Puedes conocer al milímetro una habitación, pero bastará que te venden los ojos para no tener ni idea de por dónde pisas. Temes dar un paso y chocarte con la pared. Tus músculos se tensan y tus movimientos se vuelven torpes.
Así me siento ahora.
Sé cómo es mi vida, yo misma la decoré. Sin embargo, siento que estamos llegando al final, y que cada día que pasa ya no es uno más, sino uno menos. Siempre buscamos atesorar el tiempo, y la frase más repetida estos días ha sido "estoy deseando que pasen estas dos semanas".

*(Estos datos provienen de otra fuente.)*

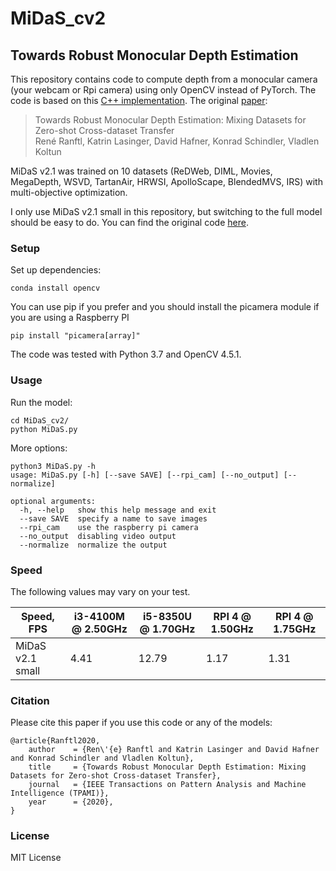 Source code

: # MiDaS_cv2
## Towards Robust Monocular Depth Estimation

This repository contains code to compute depth from a monocular camera (your webcam or Rpi camera) using only OpenCV instead of PyTorch.
The code is based on this [C++ implementation](https://qiita.com/UnaNancyOwen/items/b2954f05af714e779466).
The original [paper](https://arxiv.org/abs/1907.01341v3):

>Towards Robust Monocular Depth Estimation: Mixing Datasets for Zero-shot Cross-dataset Transfer  
René Ranftl, Katrin Lasinger, David Hafner, Konrad Schindler, Vladlen Koltun

MiDaS v2.1 was trained on 10 datasets (ReDWeb, DIML, Movies, MegaDepth, WSVD, TartanAir, HRWSI, ApolloScape, BlendedMVS, IRS) with multi-objective optimization.

I only use MiDaS v2.1 small in this repository, but switching to the full model should be easy to do.
You can find the original code [here](https://github.com/intel-isl/MiDaS).

### Setup

Set up dependencies:

```shell
conda install opencv
```
You can use pip if you prefer and you should install the picamera module if you are using a Raspberry PI
```shell
pip install "picamera[array]"
```

The code was tested with Python 3.7 and OpenCV 4.5.1.


### Usage

Run the model:

```shell
cd MiDaS_cv2/
python MiDaS.py
```

More options:

```shell
python3 MiDaS.py -h
usage: MiDaS.py [-h] [--save SAVE] [--rpi_cam] [--no_output] [--normalize]

optional arguments:
  -h, --help   show this help message and exit
  --save SAVE  specify a name to save images
  --rpi_cam    use the raspberry pi camera
  --no_output  disabling video output
  --normalize  normalize the output

```

### Speed
The following values may vary on your test.

| Speed, FPS |  i3-4100M @ 2.50GHz | i5-8350U @ 1.70GHz | RPI 4 @ 1.50GHz | RPI 4 @ 1.75GHz|
|---|---|---|---|---|
| MiDaS v2.1 small  | 4.41 | 12.79 | 1.17 | 1.31 |


### Citation

Please cite this paper if you use this code or any of the models:
```
@article{Ranftl2020,
	author    = {Ren\'{e} Ranftl and Katrin Lasinger and David Hafner and Konrad Schindler and Vladlen Koltun},
	title     = {Towards Robust Monocular Depth Estimation: Mixing Datasets for Zero-shot Cross-dataset Transfer},
	journal   = {IEEE Transactions on Pattern Analysis and Machine Intelligence (TPAMI)},
	year      = {2020},
}
```


### License

MIT License
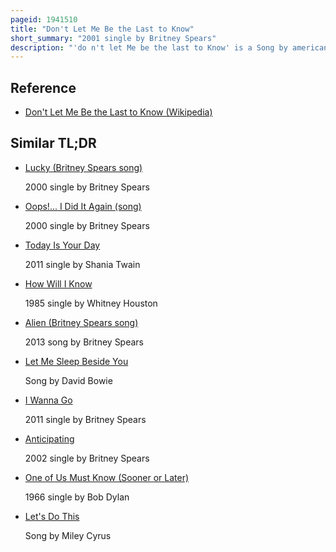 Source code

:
 ```yaml
---
pageid: 1941510
title: "Don't Let Me Be the Last to Know"
short_summary: "2001 single by Britney Spears"
description: "'do n't let Me be the last to Know' is a Song by american Singer Britney Spears from her second Studio Album, oops! . . . I Did It Again . It was released by jive Records on March 12 2001 as the fourth and last single from the Album. After meeting with Producer Robert John Mutt Lange in Switzerland Spears recorded several Songs for the Album including do n't let me be the last to know which she considered one of her favorite Tracks on the Album. Additional Lyrics were written by Guitar Player Keith Scott and Country Singer Shania Twain. The Pop ballad Speaks of a Woman wanting to hear her Boyfriend say that he loves her and is sonically similar to the Song China Girl by david Bowie and iggy Pop."
---
```


## Reference

- [Don't Let Me Be the Last to Know (Wikipedia)](https://en.wikipedia.org/?curid=1941510)

## Similar TL;DR

- [Lucky (Britney Spears song)](/tldr/en/lucky-britney-spears-song)

  2000 single by Britney Spears

- [Oops!... I Did It Again (song)](/tldr/en/oops-i-did-it-again-song)

  2000 single by Britney Spears

- [Today Is Your Day](/tldr/en/today-is-your-day)

  2011 single by Shania Twain

- [How Will I Know](/tldr/en/how-will-i-know)

  1985 single by Whitney Houston

- [Alien (Britney Spears song)](/tldr/en/alien-britney-spears-song)

  2013 song by Britney Spears

- [Let Me Sleep Beside You](/tldr/en/let-me-sleep-beside-you)

  Song by David Bowie

- [I Wanna Go](/tldr/en/i-wanna-go)

  2011 single by Britney Spears

- [Anticipating](/tldr/en/anticipating)

  2002 single by Britney Spears

- [One of Us Must Know (Sooner or Later)](/tldr/en/one-of-us-must-know-sooner-or-later)

  1966 single by Bob Dylan

- [Let's Do This](/tldr/en/lets-do-this)

  Song by Miley Cyrus
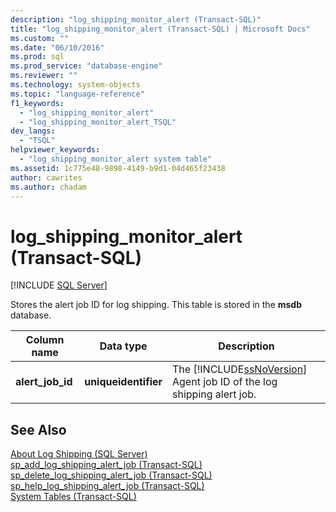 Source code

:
```yaml
---
description: "log_shipping_monitor_alert (Transact-SQL)"
title: "log_shipping_monitor_alert (Transact-SQL) | Microsoft Docs"
ms.custom: ""
ms.date: "06/10/2016"
ms.prod: sql
ms.prod_service: "database-engine"
ms.reviewer: ""
ms.technology: system-objects
ms.topic: "language-reference"
f1_keywords: 
  - "log_shipping_monitor_alert"
  - "log_shipping_monitor_alert_TSQL"
dev_langs: 
  - "TSQL"
helpviewer_keywords: 
  - "log_shipping_monitor_alert system table"
ms.assetid: 1c775e48-9898-4149-b9d1-04d465f23438
author: cawrites
ms.author: chadam
---
```

# log_shipping_monitor_alert (Transact-SQL)
[!INCLUDE [SQL Server](../../includes/applies-to-version/sqlserver.md)]

  Stores the alert job ID for log shipping. This table is stored in the **msdb** database.   
  
|Column name|Data type|Description|  
|-----------------|---------------|-----------------|  
|**alert_job_id**|**uniqueidentifier**|The [!INCLUDE[ssNoVersion](../../includes/ssnoversion-md.md)] Agent job ID of the log shipping alert job.|  
  
## See Also  
 [About Log Shipping &#40;SQL Server&#41;](../../database-engine/log-shipping/about-log-shipping-sql-server.md)   
 [sp_add_log_shipping_alert_job &#40;Transact-SQL&#41;](../../relational-databases/system-stored-procedures/sp-add-log-shipping-alert-job-transact-sql.md)   
 [sp_delete_log_shipping_alert_job &#40;Transact-SQL&#41;](../../relational-databases/system-stored-procedures/sp-delete-log-shipping-alert-job-transact-sql.md)   
 [sp_help_log_shipping_alert_job &#40;Transact-SQL&#41;](../../relational-databases/system-stored-procedures/sp-help-log-shipping-alert-job-transact-sql.md)   
 [System Tables &#40;Transact-SQL&#41;](../../relational-databases/system-tables/system-tables-transact-sql.md)  
  
  
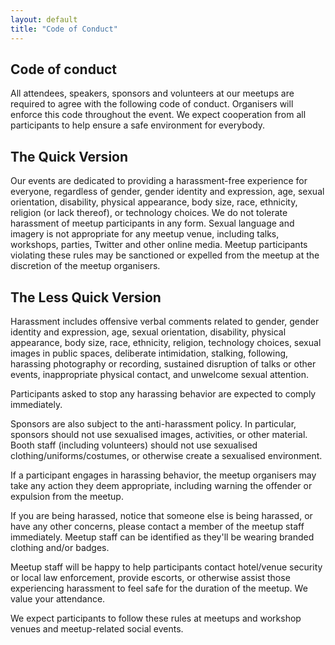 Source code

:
 ```yaml
---
layout: default
title: "Code of Conduct"
---
```

<section class="container mx-auto py-8 px-40 space-y-3">
  <h1 class="text-3xl md:text-4xl font-bold mb-4">Code of conduct</h1>
  

  <p>All attendees, speakers, sponsors and volunteers at our meetups are required to agree with the following code of conduct. Organisers will enforce this code throughout the event. We expect cooperation from all participants to help ensure a safe environment for everybody.</p>

  <h2 class="font-bold text-xl">The Quick Version</h2>

  <p>Our events are dedicated to providing a harassment-free experience for everyone, regardless of gender, gender identity and expression, age, sexual orientation, disability, physical appearance, body size, race, ethnicity, religion (or lack thereof), or technology choices. We do not tolerate harassment of meetup participants in any form. Sexual language and imagery is not appropriate for any meetup venue, including talks, workshops, parties, Twitter and other online media. Meetup participants violating these rules may be sanctioned or expelled from the meetup at the discretion of the meetup organisers.</p>

  <h2 class="font-bold text-xl">The Less Quick Version</h2>

  <p>Harassment includes offensive verbal comments related to gender, gender identity and expression, age, sexual orientation, disability, physical appearance, body size, race, ethnicity, religion, technology choices, sexual images in public spaces, deliberate intimidation, stalking, following, harassing photography or recording, sustained disruption of talks or other events, inappropriate physical contact, and unwelcome sexual attention.</p>

  <p>Participants asked to stop any harassing behavior are expected to comply immediately.</p>

  <p>Sponsors are also subject to the anti-harassment policy. In particular, sponsors should not use sexualised images, activities, or other material. Booth staff (including volunteers) should not use sexualised clothing/uniforms/costumes, or otherwise create a sexualised environment.</p>

  <p>If a participant engages in harassing behavior, the meetup organisers may take any action they deem appropriate, including warning the offender or expulsion from the meetup.</p>

  <p>If you are being harassed, notice that someone else is being harassed, or have any other concerns, please contact a member of the meetup staff immediately. Meetup staff can be identified as they'll be wearing branded clothing and/or badges.</p>

  <p>Meetup staff will be happy to help participants contact hotel/venue security or local law enforcement, provide escorts, or otherwise assist those experiencing harassment to feel safe for the duration of the meetup. We value your attendance.</p>

  <p>We expect participants to follow these rules at meetups and workshop venues and meetup-related social events.</p>
</section>
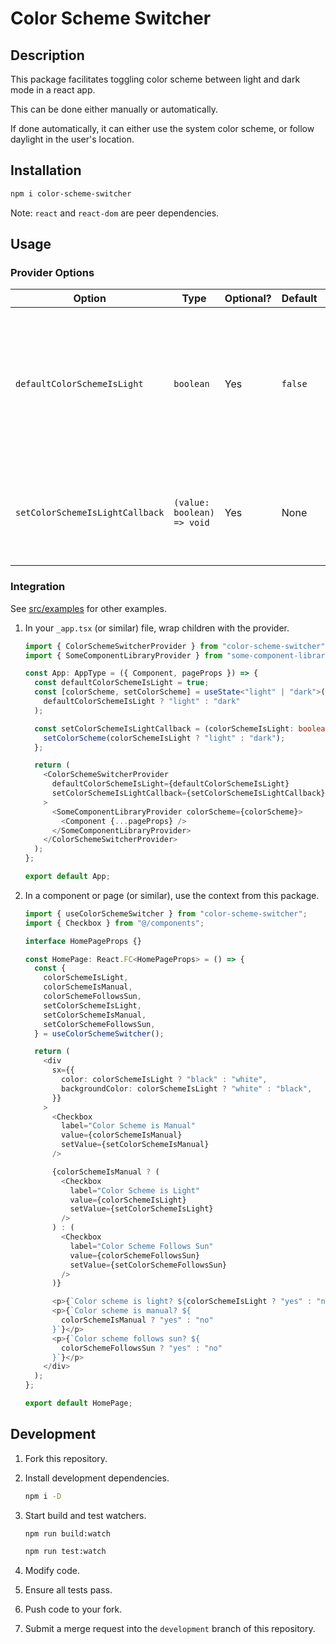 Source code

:# Color Scheme Switcher

## Description

This package facilitates toggling color scheme between light and dark mode in a
react app.

This can be done either manually or automatically.

If done automatically, it can either use the system color scheme, or follow
daylight in the user's location.

## Installation

```bash
npm i color-scheme-switcher
```

Note: `react` and `react-dom` are peer dependencies.

## Usage

### Provider Options

| Option                          | Type                       | Optional? | Default | Description                                                                                             |
| ------------------------------- | -------------------------- | --------- | ------- | ------------------------------------------------------------------------------------------------------- |
| `defaultColorSchemeIsLight`     | `boolean`                  | Yes       | `false` | This sets whether the default color scheme is light mode or dark mode before the page has fully loaded. |
| `setColorSchemeIsLightCallback` | `(value: boolean) => void` | Yes       | None    | This is a function which will be run whenever the color scheme changes.                                 |

### Integration

See [src/examples](src/examples) for other examples.

1. In your `_app.tsx` (or similar) file, wrap children with the provider.

   ```typescript [src/pages/_app.tsx]
   import { ColorSchemeSwitcherProvider } from "color-scheme-switcher";
   import { SomeComponentLibraryProvider } from "some-component-library";

   const App: AppType = ({ Component, pageProps }) => {
     const defaultColorSchemeIsLight = true;
     const [colorScheme, setColorScheme] = useState<"light" | "dark">(
       defaultColorSchemeIsLight ? "light" : "dark"
     );

     const setColorSchemeIsLightCallback = (colorSchemeIsLight: boolean) => {
       setColorScheme(colorSchemeIsLight ? "light" : "dark");
     };

     return (
       <ColorSchemeSwitcherProvider
         defaultColorSchemeIsLight={defaultColorSchemeIsLight}
         setColorSchemeIsLightCallback={setColorSchemeIsLightCallback}
       >
         <SomeComponentLibraryProvider colorScheme={colorScheme}>
           <Component {...pageProps} />
         </SomeComponentLibraryProvider>
       </ColorSchemeSwitcherProvider>
     );
   };

   export default App;
   ```

2. In a component or page (or similar), use the context from this package.

   ```typescript [src/pages/index.tsx]
   import { useColorSchemeSwitcher } from "color-scheme-switcher";
   import { Checkbox } from "@/components";

   interface HomePageProps {}

   const HomePage: React.FC<HomePageProps> = () => {
     const {
       colorSchemeIsLight,
       colorSchemeIsManual,
       colorSchemeFollowsSun,
       setColorSchemeIsLight,
       setColorSchemeIsManual,
       setColorSchemeFollowsSun,
     } = useColorSchemeSwitcher();

     return (
       <div
         sx={{
           color: colorSchemeIsLight ? "black" : "white",
           backgroundColor: colorSchemeIsLight ? "white" : "black",
         }}
       >
         <Checkbox
           label="Color Scheme is Manual"
           value={colorSchemeIsManual}
           setValue={setColorSchemeIsManual}
         />

         {colorSchemeIsManual ? (
           <Checkbox
             label="Color Scheme is Light"
             value={colorSchemeIsLight}
             setValue={setColorSchemeIsLight}
           />
         ) : (
           <Checkbox
             label="Color Scheme Follows Sun"
             value={colorSchemeFollowsSun}
             setValue={setColorSchemeFollowsSun}
           />
         )}

         <p>{`Color scheme is light? ${colorSchemeIsLight ? "yes" : "no"}`}</p>
         <p>{`Color scheme is manual? ${
           colorSchemeIsManual ? "yes" : "no"
         }`}</p>
         <p>{`Color scheme follows sun? ${
           colorSchemeFollowsSun ? "yes" : "no"
         }`}</p>
       </div>
     );
   };

   export default HomePage;
   ```

## Development

1. Fork this repository.

2. Install development dependencies.

   ```bash
   npm i -D
   ```

3. Start build and test watchers.

   ```bash
   npm run build:watch
   ```

   ```bash
   npm run test:watch
   ```

4. Modify code.

5. Ensure all tests pass.

6. Push code to your fork.

7. Submit a merge request into the `development` branch of this repository.
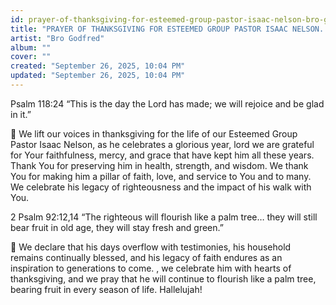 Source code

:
 ```yaml
---
id: prayer-of-thanksgiving-for-esteemed-group-pastor-isaac-nelson-bro-godfred
title: "PRAYER OF THANKSGIVING FOR ESTEEMED GROUP PASTOR ISAAC NELSON. "
artist: "Bro Godfred"
album: ""
cover: ""
created: "September 26, 2025, 10:04 PM"
updated: "September 26, 2025, 10:04 PM"
---
```


 Psalm 118:24
“This is the day the Lord has made; we will rejoice and be glad in it.”

🎉 We lift our voices in thanksgiving for the life of our Esteemed Group Pastor Isaac Nelson, as he celebrates a  glorious year, lord we are grateful for Your faithfulness, mercy, and grace that have kept him all these years. Thank You for preserving him in health, strength, and wisdom. We thank You for making him a pillar of faith, love, and service to You and to many. We celebrate his legacy of righteousness and the impact of his walk with You.


 2 
 Psalm 92:12,14 
“The righteous will flourish like a palm tree… they will still bear fruit in old age, they will stay fresh and green.”


🎉 We declare that his days overflow with testimonies, his household remains continually blessed, and his legacy of faith endures as an inspiration to generations to come. , we celebrate him  with hearts of thanksgiving, and we pray that he will continue to flourish like a palm tree, bearing fruit in every season of life. Hallelujah! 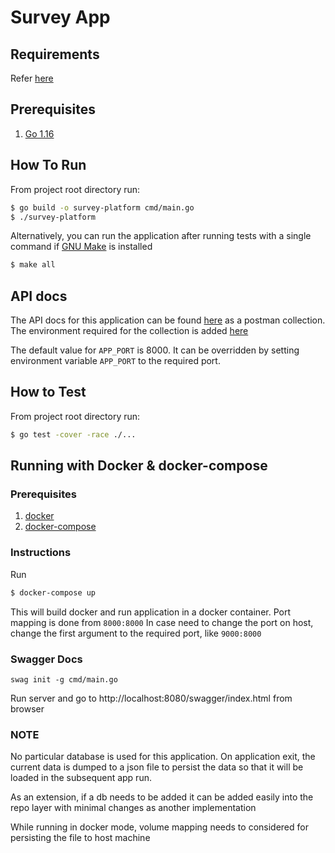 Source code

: # Survey App

## Requirements

Refer [here](./requirements.pdf)

## Prerequisites
1. [Go 1.16](https://golang.org/dl/)

## How To Run

From project root directory run:

```sh
$ go build -o survey-platform cmd/main.go
$ ./survey-platform
```

Alternatively, you can run the application after running tests with a single command 
if [GNU Make](https://www.gnu.org/software/make/) is installed
```sh
$ make all
```

## API docs
The API docs for this application can be found [here](./postman_collection.json) 
as a postman collection.
The environment required for the collection is added [here](./postman_environment.json)

The default value for `APP_PORT` is 8000.
It can be overridden by setting environment variable `APP_PORT` to the required port.

## How to Test
From project root directory run:
```sh
$ go test -cover -race ./...
```

## Running with Docker & docker-compose

### Prerequisites
1. [docker](https://docs.docker.com/engine/install/)
2. [docker-compose](https://docs.docker.com/compose/install/)

### Instructions

Run
```sh
$ docker-compose up
```

This will build docker and run application in a docker container.
Port mapping is done from `8000:8000`
In case need to change the port on host, change the first argument to the required port, like `9000:8000`


### Swagger Docs
 ``` 
 swag init -g cmd/main.go
 ```
Run server and go to http://localhost:8080/swagger/index.html from browser

### NOTE
No particular database is used for this application. 
On application exit, the current data is dumped to a json file 
to persist the data so that it will be loaded in the subsequent app run.

As an extension, if a db needs to be added it can be added easily into the repo layer with minimal changes as another implementation

While running in docker mode, volume mapping needs to considered for persisting the file to host machine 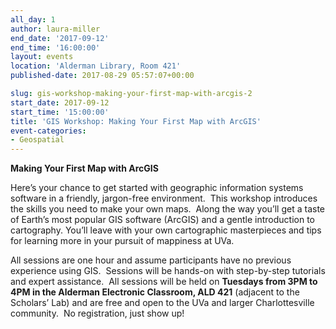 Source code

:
 ```yaml
---
all_day: 1
author: laura-miller
end_date: '2017-09-12'
end_time: '16:00:00'
layout: events
location: 'Alderman Library, Room 421'
published-date: 2017-08-29 05:57:07+00:00

slug: gis-workshop-making-your-first-map-with-arcgis-2
start_date: 2017-09-12
start_time: '15:00:00'
title: 'GIS Workshop: Making Your First Map with ArcGIS'
event-categories:
- Geospatial
---
```


**Making Your First Map with ArcGIS**

Here’s your chance to get started with geographic information systems software in a friendly, jargon-free environment.  This workshop introduces the skills you need to make your own maps.  Along the way you’ll get a taste of Earth’s most popular GIS software (ArcGIS) and a gentle introduction to cartography. You’ll leave with your own cartographic masterpieces and tips for learning more in your pursuit of mappiness at UVa.

All sessions are one hour and assume participants have no previous experience using GIS.  Sessions will be hands-on with step-by-step tutorials and expert assistance.  All sessions will be held on **Tuesdays from 3PM to 4PM in the Alderman Electronic Classroom, ALD 421** (adjacent to the Scholars’ Lab) and are free and open to the UVa and larger Charlottesville community.  No registration, just show up!

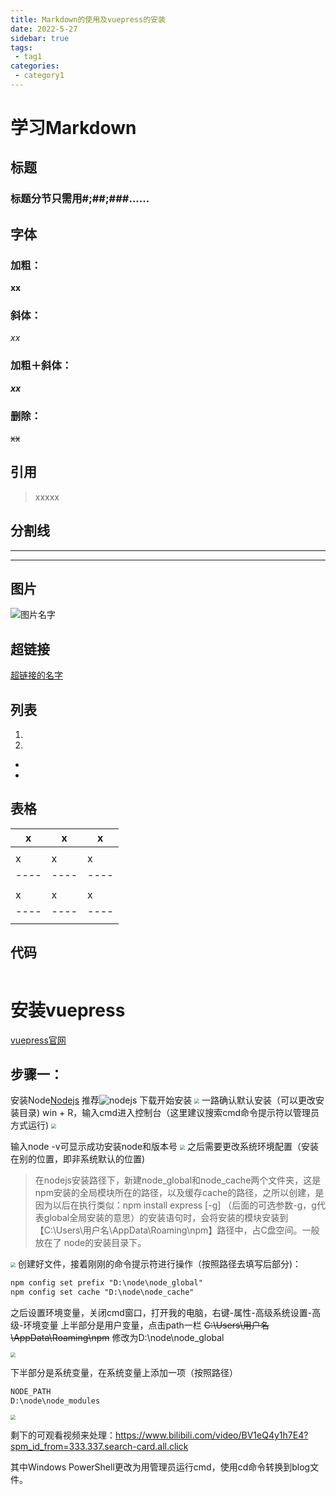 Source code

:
 ```yaml
---
title: Markdown的使用及vuepress的安装
date: 2022-5-27
sidebar: true
tags:
 - tag1
categories:
 - category1
---
```

# 学习Markdown

## 标题
### 标题分节只需用#;##;###......
## 字体
### 加粗：
**xx**
### 斜体：
*xx*
### 加粗＋斜体：
***xx***
### 删除：
~~xx~~
## 引用
> xxxxx

## 分割线
---
***
## 图片
![图片名字](图片地址或者链接)

## 超链接
[超链接的名字]()
## 列表
1. 
2. 
* 
* 
## 表格
| x    | x    | x    |
| ---- | ---- | ---- |
|      |      |      |
| x    | x    | x    |
| ---- | ---- | ---- |
|      |      |      |
| x    | x    | x    |
| ---- | ---- | ---- |
|      |      |      |

## 代码
```java

```
# 安装vuepress
[vuepress官网](https://www.vuepress.cn/)
## 步骤一：
安装Node[Nodejs](https://nodejs.org/zh-cn/)
推荐![nodejs](https://mzp-picture.oss-cn-hangzhou.aliyuncs.com/img/node稳定版.png)
下载开始安装
<img src="day1/node1-16539040283071.png" style="zoom:50%;" />
一路确认默认安装（可以更改安装目录)
win + R，输入cmd进入控制台（这里建议搜索cmd命令提示符以管理员方式运行)
<img src="day1/cmd-16539040534224.png" style="zoom: 50%;" />

输入node -v可显示成功安装node和版本号
<img src="day1/node%20-v-16539040724127.png" style="zoom: 50%;" />
之后需要更改系统环境配置（安装在别的位置，即非系统默认的位置)

> 在nodejs安装路径下，新建node_global和node_cache两个文件夹，这是npm安装的全局模块所在的路径，以及缓存cache的路径，之所以创建，是因为以后在执行类似：npm install express [-g] （后面的可选参数-g，g代表global全局安装的意思）的安装语句时，会将安装的模块安装到【C:\Users\用户名\AppData\Roaming\npm】路径中，占C盘空间。一般放在了 node的安装目录下。

<img src="day1/%E5%88%9B%E5%BB%BA%E6%96%87%E4%BB%B6-165390409027510.png" style="zoom:50%;" />
创建好文件，接着刚刚的命令提示符进行操作（按照路径去填写后部分)：

```markdown
npm config set prefix "D:\node\node_global"
npm config set cache "D:\node\node_cache"
```
之后设置环境变量，关闭cmd窗口，打开我的电脑，右键-属性-高级系统设置-高级-环境变量
上半部分是用户变量，点击path一栏
~~C:\Users\用户名\AppData\Roaming\npm~~
修改为D:\node\node_global

<img src="day1/%E7%94%A8%E6%88%B7%E5%8F%98%E9%87%8F-165390411860913.png" style="zoom:50%;" />

下半部分是系统变量，在系统变量上添加一项（按照路径）

```markdown
NODE_PATH
D:\node\node_modules
```

<img src="day1/%E7%B3%BB%E7%BB%9F%E5%8F%98%E9%87%8F-165390412817016.png" style="zoom:50%;" />

剩下的可观看视频来处理：https://www.bilibili.com/video/BV1eQ4y1h7E4?spm_id_from=333.337.search-card.all.click

其中Windows PowerShell更改为用管理员运行cmd，使用cd命令转换到blog文件。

Está finalizando una etapa. No somos conscientes de lo que estas palabras significan: vas a dejar atrás tu vida tal y como la conoces. Seguirás estudiando (espero), pero nada será igual. Es lo que tienen los finales, obligan a que algo nuevo empiece.
Esta tarde he visto por la calle la riada de estudiantes que vuelven de sus respectivos nuevos hogares para pasar el fin de semana. Les miro y me quedo embobada. No puedo creer que falte tan poco para dejar mi casa, la parafernalia de mi existencia; para seleccionar aquello que quiero conservar siempre conmigo y meterlo en una maleta, en la que guardaré mi vida a partir de ahora, lista para echar a correr hacia donde el viento la lleve. Y sin el menor miedo a hacerlo, pues lo más importante ya lo llevo conmigo.
Llevo seis años levantándome a la misma hora y acudiendo al mismo edificio. Sus paredes nos han visto crecer a cada uno de nosotros. Eso es lo que permanece. Una formación mucho más allá de la académica. Miles de momentos y vivencias. Recuerdos que siempre permanecerán contigo, recuerdos de cómo has llegado a ser quién eres.
Esta es mi motivación para afrontar el cambio que estamos empezando a vivir. Con los ojos vendados, sabes que sigue siendo tu misma habitación. Sabes que lo peor que podría pasar es que tropieces... y lo mejor, es que sabrás levantarte.